Using VISL Constraint Grammar to pedagogically annotate oral text

We are using VISLCG3 to annotate with pedagogically relevant information the transcripts of our oral video clips. VISLCG3 is open source software under a GNU General Public License that implements a finite-state machine that allows for the linguistic analysis of text in so-called local contexts using hand-crafted rules.

VISLCG3 (CG3 for short) can be used mainly for three types of operations: replace information related/assigned to a word, remove information assigned to a word (by a previous module, e.g., a dictionary look-up module), or add information to a word. For the purpose of our project we are mainly using CG3 to add information, that is, to add pedagogically-relevant annotations to texts (oral transcripts) that have previously been tagged with basic linguistic information such as lemma and part-of-speech with TreeTagger (this deserves a separate post). We are also using it to do some post-editing of the tagging, since our tagger systematically makes certain decisions with which we do not agree.

The two operators that we most frequently use are ADD and ADDRELATION. They perform similar actions: They both add one piece of information to the reading of a particular word. The only difference is that the former can be applied to phenomena that extend over one word (cohort, using CG3’s terminology), while the latter can be applied to phenomena that extend over two cohorts or more — optionally with words inbetween. This annotated phenomena are correlated with an internal Pedagogical Typology (still in progress) which we elaborated by extracting linguistic and communicative topics often found in Spanish textbooks.


The following rules exemplify how we used ADD and ADDRELATION to pedagogically annotate our corpus.
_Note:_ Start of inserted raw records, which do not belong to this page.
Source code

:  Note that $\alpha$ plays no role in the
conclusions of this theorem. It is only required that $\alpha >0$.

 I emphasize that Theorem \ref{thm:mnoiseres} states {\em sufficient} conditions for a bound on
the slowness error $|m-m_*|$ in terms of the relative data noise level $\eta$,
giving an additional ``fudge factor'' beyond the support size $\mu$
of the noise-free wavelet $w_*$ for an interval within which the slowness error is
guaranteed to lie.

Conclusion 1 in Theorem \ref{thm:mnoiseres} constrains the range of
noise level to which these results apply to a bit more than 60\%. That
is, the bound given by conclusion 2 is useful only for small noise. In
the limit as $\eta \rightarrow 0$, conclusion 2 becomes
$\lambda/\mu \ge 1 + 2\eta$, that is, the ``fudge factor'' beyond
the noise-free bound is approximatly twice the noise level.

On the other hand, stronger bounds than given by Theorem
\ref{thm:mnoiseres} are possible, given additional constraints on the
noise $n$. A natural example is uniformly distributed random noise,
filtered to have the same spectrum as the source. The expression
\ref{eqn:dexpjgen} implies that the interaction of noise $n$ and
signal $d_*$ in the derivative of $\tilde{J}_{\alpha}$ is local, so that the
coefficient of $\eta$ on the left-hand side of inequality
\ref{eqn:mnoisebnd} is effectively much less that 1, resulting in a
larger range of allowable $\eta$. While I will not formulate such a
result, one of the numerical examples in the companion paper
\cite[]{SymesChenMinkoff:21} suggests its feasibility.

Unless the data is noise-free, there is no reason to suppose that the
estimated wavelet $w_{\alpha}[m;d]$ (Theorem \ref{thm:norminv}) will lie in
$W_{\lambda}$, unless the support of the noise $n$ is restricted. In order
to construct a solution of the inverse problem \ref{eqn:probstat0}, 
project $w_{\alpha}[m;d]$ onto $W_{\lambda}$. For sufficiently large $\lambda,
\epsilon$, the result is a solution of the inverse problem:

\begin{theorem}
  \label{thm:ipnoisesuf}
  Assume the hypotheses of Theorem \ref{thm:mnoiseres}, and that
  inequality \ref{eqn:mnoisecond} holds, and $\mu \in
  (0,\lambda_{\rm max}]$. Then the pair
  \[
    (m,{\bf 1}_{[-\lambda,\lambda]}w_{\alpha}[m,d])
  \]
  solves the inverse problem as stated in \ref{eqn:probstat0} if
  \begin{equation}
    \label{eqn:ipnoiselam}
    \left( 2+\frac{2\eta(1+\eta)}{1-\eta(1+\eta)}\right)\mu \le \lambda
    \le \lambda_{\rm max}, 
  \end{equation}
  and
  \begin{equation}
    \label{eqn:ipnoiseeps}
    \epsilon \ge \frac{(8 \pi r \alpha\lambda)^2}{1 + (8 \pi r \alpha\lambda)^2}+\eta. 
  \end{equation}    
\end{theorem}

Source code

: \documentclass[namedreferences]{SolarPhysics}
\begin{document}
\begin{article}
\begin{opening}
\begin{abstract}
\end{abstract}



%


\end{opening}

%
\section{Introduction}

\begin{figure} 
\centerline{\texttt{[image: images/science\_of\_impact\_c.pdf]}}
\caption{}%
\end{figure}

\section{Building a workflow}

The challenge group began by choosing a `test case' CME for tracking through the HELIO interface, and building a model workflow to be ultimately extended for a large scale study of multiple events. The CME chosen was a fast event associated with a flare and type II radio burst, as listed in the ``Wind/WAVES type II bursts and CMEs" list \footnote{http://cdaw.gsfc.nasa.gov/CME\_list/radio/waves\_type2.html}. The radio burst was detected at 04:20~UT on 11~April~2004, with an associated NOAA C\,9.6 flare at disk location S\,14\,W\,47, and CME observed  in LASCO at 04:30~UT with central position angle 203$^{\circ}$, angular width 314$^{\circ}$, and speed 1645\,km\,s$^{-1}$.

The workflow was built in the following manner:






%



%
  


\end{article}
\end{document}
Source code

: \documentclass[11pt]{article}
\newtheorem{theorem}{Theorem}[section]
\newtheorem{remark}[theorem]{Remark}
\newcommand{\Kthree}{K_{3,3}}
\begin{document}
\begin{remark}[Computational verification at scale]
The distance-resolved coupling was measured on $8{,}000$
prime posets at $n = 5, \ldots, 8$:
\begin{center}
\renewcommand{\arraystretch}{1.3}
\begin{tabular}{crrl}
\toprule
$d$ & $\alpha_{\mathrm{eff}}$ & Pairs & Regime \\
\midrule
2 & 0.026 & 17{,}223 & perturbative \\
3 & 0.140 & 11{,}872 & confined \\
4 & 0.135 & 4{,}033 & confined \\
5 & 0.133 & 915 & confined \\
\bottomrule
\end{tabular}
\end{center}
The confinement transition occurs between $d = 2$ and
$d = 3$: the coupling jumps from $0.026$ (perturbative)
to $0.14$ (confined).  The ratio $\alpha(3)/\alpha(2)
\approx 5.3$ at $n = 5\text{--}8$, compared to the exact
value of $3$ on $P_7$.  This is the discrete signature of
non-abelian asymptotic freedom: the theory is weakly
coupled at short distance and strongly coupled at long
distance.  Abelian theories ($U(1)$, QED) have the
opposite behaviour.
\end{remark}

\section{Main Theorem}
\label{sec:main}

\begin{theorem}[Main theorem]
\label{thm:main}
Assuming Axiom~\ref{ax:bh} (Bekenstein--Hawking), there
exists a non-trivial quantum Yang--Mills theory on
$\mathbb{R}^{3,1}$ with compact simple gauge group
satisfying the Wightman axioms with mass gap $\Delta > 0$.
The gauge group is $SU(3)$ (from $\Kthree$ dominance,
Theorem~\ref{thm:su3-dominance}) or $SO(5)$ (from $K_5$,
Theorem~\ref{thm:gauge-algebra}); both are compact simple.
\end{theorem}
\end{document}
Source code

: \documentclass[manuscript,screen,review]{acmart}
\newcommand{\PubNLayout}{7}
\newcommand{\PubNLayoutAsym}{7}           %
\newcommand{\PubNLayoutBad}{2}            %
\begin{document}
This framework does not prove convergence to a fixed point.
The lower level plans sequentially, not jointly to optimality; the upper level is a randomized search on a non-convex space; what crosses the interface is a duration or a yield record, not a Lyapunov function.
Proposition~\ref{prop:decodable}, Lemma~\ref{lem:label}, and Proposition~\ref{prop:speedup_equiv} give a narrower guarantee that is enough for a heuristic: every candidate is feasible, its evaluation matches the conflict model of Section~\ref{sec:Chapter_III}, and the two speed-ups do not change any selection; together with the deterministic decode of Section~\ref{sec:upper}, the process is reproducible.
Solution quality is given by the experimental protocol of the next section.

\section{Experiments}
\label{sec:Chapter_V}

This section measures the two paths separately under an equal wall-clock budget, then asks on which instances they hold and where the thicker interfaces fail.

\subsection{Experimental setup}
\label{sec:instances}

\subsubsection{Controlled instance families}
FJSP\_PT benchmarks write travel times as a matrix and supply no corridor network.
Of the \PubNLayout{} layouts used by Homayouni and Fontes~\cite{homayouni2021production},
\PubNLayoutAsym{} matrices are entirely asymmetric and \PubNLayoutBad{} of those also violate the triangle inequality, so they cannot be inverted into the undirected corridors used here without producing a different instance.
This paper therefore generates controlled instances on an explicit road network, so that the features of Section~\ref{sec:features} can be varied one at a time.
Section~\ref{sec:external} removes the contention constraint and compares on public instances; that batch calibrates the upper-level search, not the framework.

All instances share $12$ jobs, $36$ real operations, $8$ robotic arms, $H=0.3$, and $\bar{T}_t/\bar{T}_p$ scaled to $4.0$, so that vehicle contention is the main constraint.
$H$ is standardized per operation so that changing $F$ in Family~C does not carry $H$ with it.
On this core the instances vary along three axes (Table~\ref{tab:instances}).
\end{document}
The first two are pretty straightforward rules, the third one is a relatively more complex rule and gives the reader an idea of the power of formalisms such as CG3.

  • ADD (@Prag:MarcadoresDisc:Probabilidad) Adverbio IF (0 Quizas);

The above rule states that any adverb reading of the word(s) included in the set Quizas (which includes both quizás and quizá and is defined elsewhere in the grammar file) will be assigned the information @Prag:MarcadoresDisc:Probabilidad.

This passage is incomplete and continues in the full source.